The enriched GO terms for each cluster support the biological relevance for our approach. As an additional validation, we compared our 39 clusters to the literature curated genetic interaction data set (Yu et al, 2008) and determined enriched genetic interactions (Supplementary Figure 14). We found 15 clusters and 17 cluster pairs with enrichment for genetic interactions.
Deformable meshes represent complex and dynamic expression
We developed a method to produce standardized representations of Drosophila embryonic images and demonstrated the usefulness of this method in a framework for analyzing gene function and knowledge discovery. Although it would be ideal to deform the embryos directly to a standardized shape and relate the registered pixels, frequently such deformations result in a misalignment of internal boundaries (Ju et al, 2003).
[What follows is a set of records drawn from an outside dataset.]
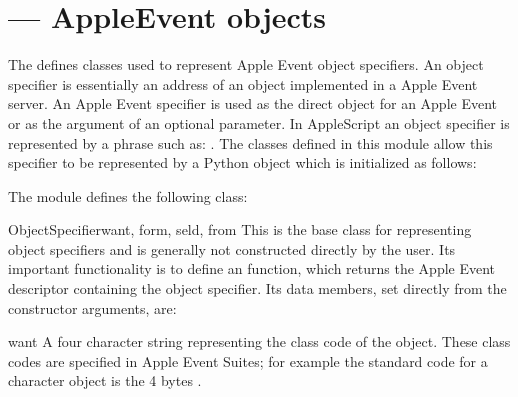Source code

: \section{ ---
         AppleEvent objects}



The  defines classes used to represent Apple Event
object specifiers. An object specifier is essentially an address of an
object implemented in a Apple Event server. An Apple Event specifier
is used as the direct object for an Apple Event or as the argument of
an optional parameter. In AppleScript an object specifier is
represented by a phrase such as:
. The classes defined in
this module allow this specifier to be represented by a Python object
which is initialized as follows:


The  module defines the following class:

\begin{classdesc}{ObjectSpecifier}{want, form, seld, from}
  This is the base class for representing object specifiers and is
  generally not constructed directly by the user. Its important
  functionality is to define an  function,
  which returns the Apple Event descriptor containing the object
  specifier.  Its data members, set directly from the constructor
  arguments, are:
\end{classdesc}

\begin{memberdesc}{want}
  A four character string representing the class code of the
  object. These class codes are specified in Apple Event Suites; for
  example the standard code for a character object is the 4 bytes
  .
\end{memberdesc}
Misalignments make it difficult to compare expression patterns where boundaries are very important. Key image features from the embryonic expression patterns were extracted and simplified using a deformable mesh. Similar meshes have been used extensively for creating characters and shapes for computer‐generated movies, medical imaging applications (Yoo, 2004), and also for a digital atlas of sagittal sections from the mouse P7 brain (Ju et al, 2003; Carson et al, 2005).
In contrast to the digital mouse brain atlas, our images were not acquired solely for computational analysis. Data were captured with the intent of describing the expression pattern using CV annotations, and curators collected multiple images for each stage to obtain a comprehensive representation of the pattern. As a consequence, the images presented three challenges: (1) segmenting and separating contacting embryos, (2) reducing the data set to the minimal informative image set, and (3) identifying the canonical forms for genes with dynamic patterns. In place of the subdivision mesh used in the mouse atlas, we used an unbiased equally spaced triangular mesh. By removing redundant patterns and sorting images, we identified genes with dynamic expression patterns. Such genes are often parts of complex regulatory networks and, thus, may prove interesting targets for further studies.
TIs are useful to analyze expression data
Earlier efforts to identify similar expression patterns used methods based on Boolean comparison of extracted patterns (Kumar et al, 2002), comparison of regions based on Gaussian mixtures (Peng and Myers, 2004), Eigenface techniques (Peng et al, 2006), and Haar wavelets (Zhou and Peng, 2007). However, these methods are only capable of detecting similar expression patterns. We represented each image as a data vector and applied many standard algorithms for computational analysis. Biologically related genes were identified either with a straightforward correlation distance measurement or a more sensitive and flexible MRF‐based approach. We used pattern variations to identify potential regulatory interactions, such as the repression of sna by hkb at the poles. An advantage of both our correlation distance and MRF approach is that by correlating the expression patterns of two images simultaneously, we can assign a similarity score without prior assumptions about the pattern. As we demonstrated, many pattern boundaries are poorly defined but nonetheless can be identified when placed in context to other patterns (Supplementary Figure 8C). We succeeded in finding correlated patterns even if they shared only small intensity similarities at the same locations.
Currently, there are no benchmarks to evaluate the performance of our similarity search methods or the existing alternatives. Annotations, especially at the studied stages 4–6, are not necessarily applicable as ‘ground truth’ for our data set (Figure 1K; Supplementary Figure 5B). Our method succeeds in finding and clustering biologically related genes. As new protein–protein interaction data becomes available, it will be valuable to compare with our cluster analyses. Currently, a high false positive rate is associated with the yeast two‐hybrid data, which limits the value of such comparisons (von Mering et al, 2002). Using a data set of genetically interacting genes that do not necessarily have overlapping expression, we do see non‐random enrichments.
Conceptually, our TIs and clustering strategy work with later stage images (Supplementary Figure 15); however, additional parameters and modifications will improve our success rate. During stages 7–9, the germband retracts and thus additional alignments will be needed for accurate pattern comparisons. After stage 11, due to the development of multiple tissue layers, focal planes cannot be collapsed and visually similar patterns are not separable with the information in the images or TIs alone (Supplementary Figure 4B). Thus, for a meaningful biological analysis, layer information will need to be added.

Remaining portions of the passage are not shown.